In fact, virtually everyone in US politics decries inversions, and president Barack Obama has urged Congress to overhaul the tax code to stop them. Yet, his administration isn’t answering questions from members of his own party about whether existing laws meant to punish such companies are being enforced.

More than a year ago, seven congressional Democrats including senator Elizabeth Warren urged the administration to investigate how one of the biggest inverted companies, the manufacturer Ingersoll-Rand, is able to score government contracts worth millions of dollars despite a 2002 federal prohibition targeting it and similar companies.

“We are concerned that Ingersoll-Rand is not being held accountable under our existing laws,” lawmakers led by Representative Rosa DeLauro of Connecticut wrote in July of last year. They asked for the inspectors general of the Army and the Department of Homeland Security to investigate.

Neither did. Homeland Security plans to address the matter but hasn’t gotten around to it yet, Erica Paulson, a spokeswoman for the department’s inspector general, said this month in an e-mail. She cited “staffing requirements.”

The office of the Army inspector general didn’t act because contracting issues aren’t part of its mandate, according to an Army spokeswoman, Lieutenant-Colonel Jennifer Johnson. She said she didn’t have information on whether the inquiry was referred to another office.

A spokeswoman for Ingersoll-Rand, Misty Zelent, referred to previous statements saying the company has always complied with the law and acted with “care and transparency” in government contracting.

DeLauro said in a statement this week that “many in Congress and elsewhere are too beholden to corporations that take all of the benefits the US has to offer and then do everything they can to avoid our tax system. This is wrong.”

The lawmakers’ inquiry sprang from Bloomberg News reports in 2014 and 2015 about Ingersoll-Rand’s quest to get around the ban. The manufacturer, which traces its roots in the US to 1871, shifted its legal address from New Jersey to the low-tax island of Bermuda in 2001, cutting its tax bill roughly in half in following years. Its senior executives remained in the US, and they currently run the company from a suburb of Charlotte, North Carolina. Products include Trane air-conditioners and Club Car golf carts.

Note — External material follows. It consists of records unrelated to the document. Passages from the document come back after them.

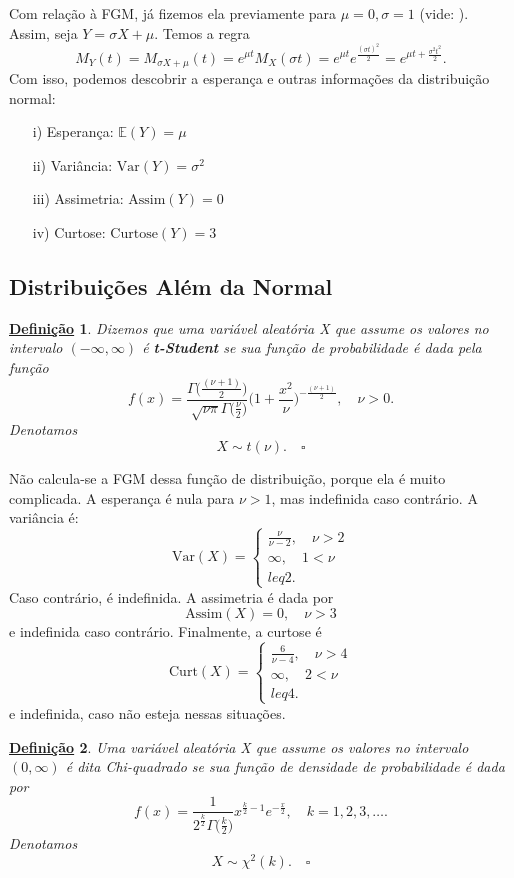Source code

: \documentclass{article}
\newtheorem*{def*}{\underline{Defini\c c\~ao}}
\begin{document}
Com relação à FGM, já fizemos ela previamente para \(\mu = 0, \sigma =1\) (vide: ). Assim, seja \(Y = \sigma X + \mu.\)
Temos a regra 
\[
  M_{Y}(t) = M_{\sigma X + \mu }(t) = e^{\mu t}M_{X}(\sigma t) = e^{\mu t}e^{\frac{(\sigma t)^{2}}{2}} = e^{\mu t + \frac{\sigma^{2}t^{2}}{2}}.
\]
Com isso, podemos descobrir a esperança e outras informações da distribuição normal:
\begin{itemize}
  \item[i)] Esperança: \(\mathbb{E}(Y) = \mu \)
  \item[ii)] Variância: \(\mathrm{Var}(Y) = \sigma ^{2}\)
  \item[iii)] Assimetria: \(\mathrm{Assim}(Y) = 0\)
  \item[iv)] Curtose: \(\mathrm{Curtose}(Y) = 3\)
\end{itemize}
\subsection{Distribuições Além da Normal}
\begin{def*}
  Dizemos que uma variável aleatória X que assume os valores no intervalo \((-\infty, \infty)\) é \textbf{t-Student} se sua função de probabilidade é dada pela função 
  \[
    f(x) = \frac{\Gamma \biggl(\frac{(\nu+1)}{2}\biggr)}{\sqrt[]{\nu\pi }\Gamma \biggl(\frac{\nu}{2}\biggr)}\biggl(1 + \frac{x^{2}}{\nu}\biggr)^{-\frac{(\nu+1)}{2}}, \quad \nu > 0.
  \] 
  Denotamos 
  \[
    X\sim t(\nu ). \quad \square
  \]
\end{def*}
Não calcula-se a FGM dessa função de distribuição, porque ela é muito complicada. A esperança é nula para \(\nu > 1\),
mas indefinida caso contrário. A variância é:
\[
  \mathrm{Var}(X) = \left\{\begin{array}{ll}
      \frac{\nu}{\nu - 2},\quad \nu > 2\\
      \infty,\quad 1 < \nu \\leq 2.
  \end{array}\right.
\]
Caso contrário, é indefinida. A assimetria é dada por 
\[
  \mathrm{Assim}(X) = 0,\quad \nu > 3
\]
e indefinida caso contrário. Finalmente, a curtose é 
\[
  \mathrm{Curt}(X) = \left\{\begin{array}{ll}
      \frac{6}{\nu-4},\quad \nu > 4\\
      \infty,\quad 2 < \nu \\leq 4.
  \end{array}\right.
\]
e indefinida, caso não esteja nessas situações.
\begin{def*}
  Uma variável aleatória X que assume os valores no intervalo \((0, \infty)\) é dita \textit{Chi-quadrado} se sua função de densidade de probabilidade é dada por 
  \[
    f(x) = \frac{1}{2^{\frac{k}{2}}\Gamma \biggl(\frac{k}{2}\biggr)}x^{\frac{k}{2}-1}e^{-\frac{x}{2}},\quad k = 1, 2, 3, \dotsc.
  \]
  Denotamos 
  \[
    X\sim \chi^{2}(k). \quad \square
  \]
\end{def*}
\end{document}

Reacting to the tax manoeuvres by Ingersoll-Rand and a handful of other US companies, Congress in 2002 prohibited such firms from doing business with the new Department of Homeland Security. Later, it expanded the ban to apply to most government spending.

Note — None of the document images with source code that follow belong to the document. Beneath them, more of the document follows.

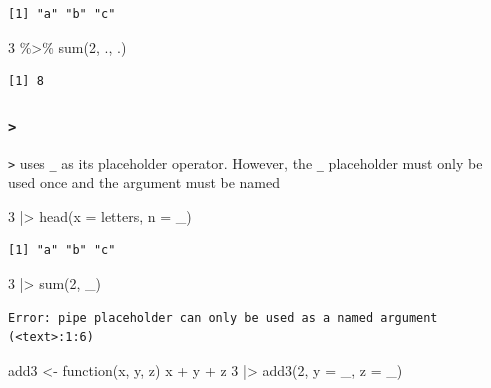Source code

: \documentclass[
  letterpaper,
  DIV=11,
  numbers=noendperiod]{scrreprt}
\newenvironment{Shaded}{\begin{snugshade}}{\end{snugshade}}
\newcommand{\AttributeTok}[1]{\textcolor[rgb]{0.40,0.45,0.13}{#1}}
\newcommand{\ControlFlowTok}[1]{\textcolor[rgb]{0.00,0.23,0.31}{#1}}
\newcommand{\DecValTok}[1]{\textcolor[rgb]{0.68,0.00,0.00}{#1}}
\newcommand{\FunctionTok}[1]{\textcolor[rgb]{0.28,0.35,0.67}{#1}}
\newcommand{\NormalTok}[1]{\textcolor[rgb]{0.00,0.23,0.31}{#1}}
\newcommand{\OtherTok}[1]{\textcolor[rgb]{0.00,0.23,0.31}{#1}}
\newcommand{\SpecialCharTok}[1]{\textcolor[rgb]{0.37,0.37,0.37}{#1}}
\begin{document}
\begin{tcolorbox}
\begin{tcolorbox}
\begin{verbatim}
[1] "a" "b" "c"
\end{verbatim}

\begin{Shaded}
\begin{Highlighting}[]
\DecValTok{3} \SpecialCharTok{\%\textgreater{}\%} \FunctionTok{sum}\NormalTok{(}\DecValTok{2}\NormalTok{, ., .)}
\end{Highlighting}
\end{Shaded}

\begin{verbatim}
[1] 8
\end{verbatim}

\hypertarget{section-1}{%
\subsubsection{\texorpdfstring{\texttt{\textbar{}\textgreater{}}}{\textbar\textgreater{}}}\label{section-1}}

\texttt{\textbar{}\textgreater{}} uses \texttt{\_} as its placeholder
operator. However, the \texttt{\_} placeholder must only be used once
and the argument must be named

\begin{Shaded}
\begin{Highlighting}[]
\DecValTok{3} \SpecialCharTok{|\textgreater{}} \FunctionTok{head}\NormalTok{(}\AttributeTok{x =}\NormalTok{ letters, }\AttributeTok{n =}\NormalTok{ \_)}
\end{Highlighting}
\end{Shaded}

\begin{verbatim}
[1] "a" "b" "c"
\end{verbatim}

\begin{Shaded}
\begin{Highlighting}[]
\DecValTok{3} \SpecialCharTok{|\textgreater{}} \FunctionTok{sum}\NormalTok{(}\DecValTok{2}\NormalTok{, \_)}
\end{Highlighting}
\end{Shaded}

\begin{verbatim}
Error: pipe placeholder can only be used as a named argument (<text>:1:6)
\end{verbatim}

\begin{Shaded}
\begin{Highlighting}[]
\NormalTok{add3 }\OtherTok{\textless{}{-}} \ControlFlowTok{function}\NormalTok{(x, y, z) x }\SpecialCharTok{+}\NormalTok{ y }\SpecialCharTok{+}\NormalTok{ z}
\DecValTok{3} \SpecialCharTok{|\textgreater{}} \FunctionTok{add3}\NormalTok{(}\DecValTok{2}\NormalTok{, }\AttributeTok{y =}\NormalTok{ \_, }\AttributeTok{z =}\NormalTok{ \_)}
\end{Highlighting}
\end{Shaded}


\end{tcolorbox}
\end{tcolorbox}
\end{document}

But in 2013, Ingersoll-Rand prepared a legal memorandum that argued, in part, that the ban is invalid because it conflicts with trade treaties — an argument that the Obama administration had previously dismissed. The manufacturer submitted the memo to Homeland Security and asked whether the company is prohibited from doing business with the department.

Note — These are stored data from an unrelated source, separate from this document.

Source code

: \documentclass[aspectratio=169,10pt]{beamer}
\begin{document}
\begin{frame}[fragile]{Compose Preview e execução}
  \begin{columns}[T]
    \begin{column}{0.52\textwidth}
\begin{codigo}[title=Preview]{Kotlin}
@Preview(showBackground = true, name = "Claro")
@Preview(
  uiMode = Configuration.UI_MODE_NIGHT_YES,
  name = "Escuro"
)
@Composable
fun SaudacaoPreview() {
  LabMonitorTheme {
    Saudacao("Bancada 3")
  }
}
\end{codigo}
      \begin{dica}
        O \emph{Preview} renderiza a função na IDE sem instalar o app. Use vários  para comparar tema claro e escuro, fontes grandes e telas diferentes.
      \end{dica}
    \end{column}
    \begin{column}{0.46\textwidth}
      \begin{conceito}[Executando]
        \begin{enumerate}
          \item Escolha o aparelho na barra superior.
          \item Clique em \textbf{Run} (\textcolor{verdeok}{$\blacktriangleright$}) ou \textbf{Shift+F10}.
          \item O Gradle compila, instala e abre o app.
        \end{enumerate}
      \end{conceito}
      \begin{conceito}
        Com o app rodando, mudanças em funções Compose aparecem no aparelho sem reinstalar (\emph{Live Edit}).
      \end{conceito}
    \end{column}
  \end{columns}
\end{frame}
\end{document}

A Homeland Security lawyer, Joseph Maher, responded in 2014 by writing that “we do not have reason to disagree” with the company’s argument. Apparently taking Maher’s letter as a green light, Ingersoll-Rand went on to win new contracts, including a major one last year with the Army Corps of Engineers to install energy-saving equipment on military bases.

Ingersoll-Rand’s victory at Homeland Security came with the help of the law firm Latham & Watkins LLP, according to e-mails provided to Bloomberg News by the department last month in response to a May 2015 public-records request.

Latham’s partners in Washington include Philip Perry, a son-in-law of former Vice-president Dick Cheney. For almost two years during the Bush administration, he served as general counsel at Homeland Security, overseeing Maher and the rest of the department’s 1,500 lawyers.

The names of the Ingersoll-Rand representatives who sought the opinion from Homeland Security are mostly redacted from the e-mails provided to Bloomberg News. At one point they refer to the company’s 2013 memo as originating from a “Mr Perry.” Philip Perry didn’t respond to a call and e-mails seeking comment.

“We engage multiple consultants and advisers, and we are always in full compliance with applicable laws,” Ingersoll-Rand’s Zelent said.